Background information
- Origin: Haarlem, Netherlands
- Genres: Progressive rock; instrumental rock;
- Years active: 1974–1978
- Past members: Jaap van Eik Pierre van der Linden Rick van der Linden

= Trace (band) =

Dutch progressive rock band

Trace was a Dutch progressive rock trio founded by Rick van der Linden in 1974 after leaving Ekseption. The band was formed in 1974 and released its debut album, "Trace," that same year. The band's music was characterized by complex arrangements and intricate instrumental work, and their compositions often featured a mix of rock, jazz, and classical influences. Trace released a total of three albums during their career. Trace was fairly popular in Europe, and they gained a loyal following among fans of progressive rock. However, they never achieved widespread commercial success and disbanded in the late 1970s, merging back into Ekseption. Despite this, the band's music has continued to be appreciated by fans of progressive rock.

== History ==
In 1973, after releasing their album entitled Trinity, the other members of Ekseption asked Rick van der Linden to leave the band. At this time Ekseption were quite famous which led Philips, their record-company, to give van der Linden the opportunity to find a new band.

In January 1974 van der Linden started rehearsals with Peter de Leeuwe (born 31 December 1947 died 4 February 2014, Haarlem), who had previously played drums with Ekseption. The pair split up again soon after, since van der Linden considered de Leeuwe to be lacking in skill. De Leeuwe was replaced in February by Pierre van der Linden (a second-cousin of Rick), who had left Focus in October 1973. To complete the trio, Rick asked Jaap van Eik (born 17 October 1944, The Hague), a self-taught musician considered to be one of the best Dutch bass players, to join the band. Originally named Ace (in the tradition of Cream and Flash to highlight their supergroup status), they had to change the name to Trace when they discovered a British band had already trademarked the name.
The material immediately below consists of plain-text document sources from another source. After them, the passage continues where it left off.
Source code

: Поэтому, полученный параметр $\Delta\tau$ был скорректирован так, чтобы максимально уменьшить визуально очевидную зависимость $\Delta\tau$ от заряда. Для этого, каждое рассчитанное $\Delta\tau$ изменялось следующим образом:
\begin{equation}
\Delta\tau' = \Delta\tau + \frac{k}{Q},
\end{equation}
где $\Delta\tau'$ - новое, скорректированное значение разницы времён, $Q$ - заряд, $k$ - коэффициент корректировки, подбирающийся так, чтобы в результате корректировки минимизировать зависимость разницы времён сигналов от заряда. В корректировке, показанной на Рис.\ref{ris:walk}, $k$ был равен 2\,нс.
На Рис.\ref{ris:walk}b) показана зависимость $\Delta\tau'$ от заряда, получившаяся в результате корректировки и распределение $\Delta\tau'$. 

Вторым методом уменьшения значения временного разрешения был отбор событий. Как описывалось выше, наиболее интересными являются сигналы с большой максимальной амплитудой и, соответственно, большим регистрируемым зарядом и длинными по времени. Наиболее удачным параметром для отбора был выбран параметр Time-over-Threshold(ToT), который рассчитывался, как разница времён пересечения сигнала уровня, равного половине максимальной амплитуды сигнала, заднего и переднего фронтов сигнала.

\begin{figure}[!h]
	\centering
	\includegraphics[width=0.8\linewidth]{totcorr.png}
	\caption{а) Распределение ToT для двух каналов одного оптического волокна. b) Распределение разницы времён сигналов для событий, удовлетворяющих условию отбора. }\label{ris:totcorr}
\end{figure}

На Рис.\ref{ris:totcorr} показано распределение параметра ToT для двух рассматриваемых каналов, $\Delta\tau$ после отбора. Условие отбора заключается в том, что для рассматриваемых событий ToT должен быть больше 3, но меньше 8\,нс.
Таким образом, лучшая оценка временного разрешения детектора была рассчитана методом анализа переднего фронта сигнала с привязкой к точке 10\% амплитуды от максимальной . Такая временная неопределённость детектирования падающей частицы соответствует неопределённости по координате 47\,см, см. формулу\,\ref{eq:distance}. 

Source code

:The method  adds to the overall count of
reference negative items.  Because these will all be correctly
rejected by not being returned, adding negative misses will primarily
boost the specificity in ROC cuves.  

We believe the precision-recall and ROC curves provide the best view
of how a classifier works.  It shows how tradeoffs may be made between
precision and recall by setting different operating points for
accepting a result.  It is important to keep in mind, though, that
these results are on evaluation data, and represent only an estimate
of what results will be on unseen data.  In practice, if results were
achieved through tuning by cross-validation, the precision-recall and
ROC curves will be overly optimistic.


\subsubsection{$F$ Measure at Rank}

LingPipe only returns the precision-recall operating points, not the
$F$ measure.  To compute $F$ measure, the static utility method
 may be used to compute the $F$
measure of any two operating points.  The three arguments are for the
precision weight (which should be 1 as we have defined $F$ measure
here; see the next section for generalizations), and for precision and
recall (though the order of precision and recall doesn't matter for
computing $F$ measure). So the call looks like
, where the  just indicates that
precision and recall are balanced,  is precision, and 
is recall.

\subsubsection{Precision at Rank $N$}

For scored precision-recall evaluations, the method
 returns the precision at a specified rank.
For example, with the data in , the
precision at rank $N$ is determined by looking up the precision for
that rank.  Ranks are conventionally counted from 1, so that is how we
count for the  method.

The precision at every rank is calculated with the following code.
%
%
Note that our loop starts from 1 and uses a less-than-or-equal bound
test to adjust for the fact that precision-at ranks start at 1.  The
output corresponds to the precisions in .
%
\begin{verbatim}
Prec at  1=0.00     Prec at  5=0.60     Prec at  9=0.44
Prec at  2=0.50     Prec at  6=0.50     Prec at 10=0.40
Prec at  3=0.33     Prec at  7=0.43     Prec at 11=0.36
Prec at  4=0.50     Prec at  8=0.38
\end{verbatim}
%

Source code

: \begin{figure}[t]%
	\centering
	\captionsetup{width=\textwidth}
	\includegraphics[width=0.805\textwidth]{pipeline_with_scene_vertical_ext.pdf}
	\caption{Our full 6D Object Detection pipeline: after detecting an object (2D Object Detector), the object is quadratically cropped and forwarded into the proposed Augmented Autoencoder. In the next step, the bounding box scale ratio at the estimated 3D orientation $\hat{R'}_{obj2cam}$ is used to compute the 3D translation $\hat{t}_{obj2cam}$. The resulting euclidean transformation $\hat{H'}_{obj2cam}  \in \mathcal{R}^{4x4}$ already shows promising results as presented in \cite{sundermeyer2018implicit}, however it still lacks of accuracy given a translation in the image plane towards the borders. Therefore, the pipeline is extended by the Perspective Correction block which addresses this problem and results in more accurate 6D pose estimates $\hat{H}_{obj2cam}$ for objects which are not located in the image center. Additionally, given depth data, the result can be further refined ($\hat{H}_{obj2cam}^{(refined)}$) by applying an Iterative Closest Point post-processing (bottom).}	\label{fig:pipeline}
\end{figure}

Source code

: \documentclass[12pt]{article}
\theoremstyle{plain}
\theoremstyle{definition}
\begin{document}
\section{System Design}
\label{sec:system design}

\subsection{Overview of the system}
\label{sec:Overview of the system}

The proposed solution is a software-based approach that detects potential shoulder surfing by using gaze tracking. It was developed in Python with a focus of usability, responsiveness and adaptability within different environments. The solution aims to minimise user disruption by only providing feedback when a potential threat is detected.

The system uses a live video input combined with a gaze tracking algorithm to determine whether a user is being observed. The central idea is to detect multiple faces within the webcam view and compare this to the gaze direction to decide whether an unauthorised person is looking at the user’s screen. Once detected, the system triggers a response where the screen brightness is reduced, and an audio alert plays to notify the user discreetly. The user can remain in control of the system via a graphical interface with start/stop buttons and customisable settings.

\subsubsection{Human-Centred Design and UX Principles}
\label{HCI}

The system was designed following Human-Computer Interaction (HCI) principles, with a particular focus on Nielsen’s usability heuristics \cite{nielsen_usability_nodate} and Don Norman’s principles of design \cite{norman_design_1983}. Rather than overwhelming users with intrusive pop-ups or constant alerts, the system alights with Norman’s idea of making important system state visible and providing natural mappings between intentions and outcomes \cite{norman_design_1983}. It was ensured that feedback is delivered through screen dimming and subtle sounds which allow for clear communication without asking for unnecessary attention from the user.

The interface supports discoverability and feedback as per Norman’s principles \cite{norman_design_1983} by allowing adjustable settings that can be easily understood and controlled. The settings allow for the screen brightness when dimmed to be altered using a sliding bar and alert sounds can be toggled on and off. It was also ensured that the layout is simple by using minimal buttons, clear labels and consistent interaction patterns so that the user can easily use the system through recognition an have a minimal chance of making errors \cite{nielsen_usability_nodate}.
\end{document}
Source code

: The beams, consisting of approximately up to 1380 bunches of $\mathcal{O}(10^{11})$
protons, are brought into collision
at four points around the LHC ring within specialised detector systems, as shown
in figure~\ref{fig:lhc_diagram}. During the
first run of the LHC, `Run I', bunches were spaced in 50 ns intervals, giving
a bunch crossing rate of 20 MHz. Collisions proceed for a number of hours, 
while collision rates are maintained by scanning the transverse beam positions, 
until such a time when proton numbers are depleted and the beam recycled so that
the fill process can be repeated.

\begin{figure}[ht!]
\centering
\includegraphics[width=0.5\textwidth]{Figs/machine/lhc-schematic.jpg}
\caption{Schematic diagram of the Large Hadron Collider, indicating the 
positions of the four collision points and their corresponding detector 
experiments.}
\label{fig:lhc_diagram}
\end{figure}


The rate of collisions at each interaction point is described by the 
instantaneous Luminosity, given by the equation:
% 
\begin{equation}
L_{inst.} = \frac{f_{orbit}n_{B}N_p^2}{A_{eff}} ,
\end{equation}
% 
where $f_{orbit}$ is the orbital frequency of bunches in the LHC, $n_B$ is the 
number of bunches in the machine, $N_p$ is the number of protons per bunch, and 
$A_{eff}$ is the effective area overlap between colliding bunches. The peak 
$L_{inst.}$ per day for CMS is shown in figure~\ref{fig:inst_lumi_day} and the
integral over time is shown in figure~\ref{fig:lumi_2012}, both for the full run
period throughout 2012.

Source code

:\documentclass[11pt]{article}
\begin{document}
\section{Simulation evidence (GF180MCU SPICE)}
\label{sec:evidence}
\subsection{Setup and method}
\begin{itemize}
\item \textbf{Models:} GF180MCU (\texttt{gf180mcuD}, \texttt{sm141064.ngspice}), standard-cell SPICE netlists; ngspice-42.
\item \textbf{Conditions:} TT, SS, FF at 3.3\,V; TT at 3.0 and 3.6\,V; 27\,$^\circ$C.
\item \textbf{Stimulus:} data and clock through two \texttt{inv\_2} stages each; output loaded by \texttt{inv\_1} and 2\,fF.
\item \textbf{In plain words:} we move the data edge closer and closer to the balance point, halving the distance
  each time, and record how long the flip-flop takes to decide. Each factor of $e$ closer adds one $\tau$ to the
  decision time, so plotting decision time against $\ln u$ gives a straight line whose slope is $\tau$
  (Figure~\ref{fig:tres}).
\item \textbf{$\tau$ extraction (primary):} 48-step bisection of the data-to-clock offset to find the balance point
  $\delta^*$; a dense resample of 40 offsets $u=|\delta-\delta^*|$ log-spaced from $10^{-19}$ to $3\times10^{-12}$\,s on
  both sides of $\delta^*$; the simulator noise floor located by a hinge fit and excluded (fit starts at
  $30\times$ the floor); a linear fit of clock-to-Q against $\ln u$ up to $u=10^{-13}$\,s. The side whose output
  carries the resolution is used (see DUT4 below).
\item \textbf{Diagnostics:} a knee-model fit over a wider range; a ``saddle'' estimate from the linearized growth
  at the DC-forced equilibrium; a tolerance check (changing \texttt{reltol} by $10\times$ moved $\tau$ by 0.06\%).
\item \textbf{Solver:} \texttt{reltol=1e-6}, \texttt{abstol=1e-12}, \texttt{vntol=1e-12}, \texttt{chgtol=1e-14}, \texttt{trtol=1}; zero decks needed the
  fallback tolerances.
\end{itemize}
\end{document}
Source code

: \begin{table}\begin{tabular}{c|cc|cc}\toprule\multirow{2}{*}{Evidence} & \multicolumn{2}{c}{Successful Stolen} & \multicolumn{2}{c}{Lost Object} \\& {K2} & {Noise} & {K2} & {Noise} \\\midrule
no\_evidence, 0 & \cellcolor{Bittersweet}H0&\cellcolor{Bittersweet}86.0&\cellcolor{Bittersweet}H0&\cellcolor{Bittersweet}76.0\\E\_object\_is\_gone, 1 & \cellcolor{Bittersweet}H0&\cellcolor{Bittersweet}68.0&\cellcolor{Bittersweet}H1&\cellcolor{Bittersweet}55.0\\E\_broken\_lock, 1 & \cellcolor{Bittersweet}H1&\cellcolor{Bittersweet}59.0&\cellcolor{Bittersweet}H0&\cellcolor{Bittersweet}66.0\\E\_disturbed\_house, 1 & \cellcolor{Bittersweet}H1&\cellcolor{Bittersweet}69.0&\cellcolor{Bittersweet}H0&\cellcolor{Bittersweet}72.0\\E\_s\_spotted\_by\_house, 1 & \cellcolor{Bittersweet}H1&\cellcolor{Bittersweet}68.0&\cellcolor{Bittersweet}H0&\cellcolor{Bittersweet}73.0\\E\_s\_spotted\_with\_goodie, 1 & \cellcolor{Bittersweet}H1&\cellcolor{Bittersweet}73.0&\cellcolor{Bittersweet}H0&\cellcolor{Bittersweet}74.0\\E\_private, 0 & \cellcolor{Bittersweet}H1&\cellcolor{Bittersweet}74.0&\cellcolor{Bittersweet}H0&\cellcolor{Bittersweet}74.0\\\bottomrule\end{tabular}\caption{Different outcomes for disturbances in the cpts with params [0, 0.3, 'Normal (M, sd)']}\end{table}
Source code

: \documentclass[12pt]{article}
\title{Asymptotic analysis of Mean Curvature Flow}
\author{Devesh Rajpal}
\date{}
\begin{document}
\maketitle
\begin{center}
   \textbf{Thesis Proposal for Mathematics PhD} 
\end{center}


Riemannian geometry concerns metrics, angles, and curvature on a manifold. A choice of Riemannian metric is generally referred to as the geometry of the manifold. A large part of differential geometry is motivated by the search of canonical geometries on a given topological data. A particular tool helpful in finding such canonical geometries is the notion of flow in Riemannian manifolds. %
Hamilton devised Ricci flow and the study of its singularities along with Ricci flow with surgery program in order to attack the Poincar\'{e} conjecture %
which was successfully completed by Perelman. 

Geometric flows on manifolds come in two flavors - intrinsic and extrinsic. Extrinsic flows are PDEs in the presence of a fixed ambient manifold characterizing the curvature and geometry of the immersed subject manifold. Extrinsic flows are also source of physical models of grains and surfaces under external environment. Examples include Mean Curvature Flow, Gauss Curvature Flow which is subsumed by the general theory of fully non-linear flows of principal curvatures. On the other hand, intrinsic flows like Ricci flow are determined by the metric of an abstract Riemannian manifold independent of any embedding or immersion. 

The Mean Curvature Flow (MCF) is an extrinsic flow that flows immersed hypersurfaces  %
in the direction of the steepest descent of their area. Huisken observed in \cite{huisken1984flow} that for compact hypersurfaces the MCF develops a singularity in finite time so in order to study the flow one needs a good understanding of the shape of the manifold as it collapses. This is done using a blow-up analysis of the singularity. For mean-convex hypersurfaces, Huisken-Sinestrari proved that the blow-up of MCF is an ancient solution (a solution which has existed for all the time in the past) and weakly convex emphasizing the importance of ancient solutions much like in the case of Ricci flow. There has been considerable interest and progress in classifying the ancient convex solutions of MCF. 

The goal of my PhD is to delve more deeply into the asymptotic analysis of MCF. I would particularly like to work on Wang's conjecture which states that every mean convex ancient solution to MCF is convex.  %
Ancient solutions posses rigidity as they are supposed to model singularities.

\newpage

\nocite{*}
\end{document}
In May 1974 the trio recorded their first single, a prog rock version of Dizzy Gillespie's Tabu, backed by an original theme, Progress, which saw release in July 1974. On 9 September 1974 the group released its eponymous, first album. Their second album Birds was released in 1975, and featured future Marillion drummer Ian Mosley. A third album, The White Ladies, was released in 1976 with Rick van der Linden being supported by all of the former members of Ekseption except trumpeter Rein van den Broek. In 1978 van den Broek rejoined the group, which became Ekseption once again.

==Discography==
- Trace (1974)
- Birds (1975)
- The White Ladies (1976)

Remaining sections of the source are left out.